- _MATERIAL SUPPLIED_:

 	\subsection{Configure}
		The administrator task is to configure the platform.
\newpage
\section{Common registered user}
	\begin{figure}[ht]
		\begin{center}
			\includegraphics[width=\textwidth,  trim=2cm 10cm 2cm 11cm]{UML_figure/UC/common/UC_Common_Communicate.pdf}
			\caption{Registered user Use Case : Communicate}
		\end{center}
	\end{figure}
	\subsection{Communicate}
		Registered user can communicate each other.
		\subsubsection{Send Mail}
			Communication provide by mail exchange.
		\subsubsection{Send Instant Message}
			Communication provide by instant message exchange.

- _WHAT YOU NEED TO DO_: Your answer must be the full listing, restated word for word.

- _ANSWER BOX_:
 	\subsection{Configure}
		The administrator task is to configure the platform.
\newpage
\section{Common registered user}
	\begin{figure}[ht]
		\begin{center}
			\includegraphics[width=\textwidth,  trim=2cm 10cm 2cm 11cm]{UML_figure/UC/common/UC_Common_Communicate.pdf}
			\caption{Registered user Use Case : Communicate}
		\end{center}
	\end{figure}
	\subsection{Communicate}
		Registered user can communicate each other.
		\subsubsection{Send Mail}
			Communication provide by mail exchange.
		\subsubsection{Send Instant Message}
			Communication provide by instant message exchange.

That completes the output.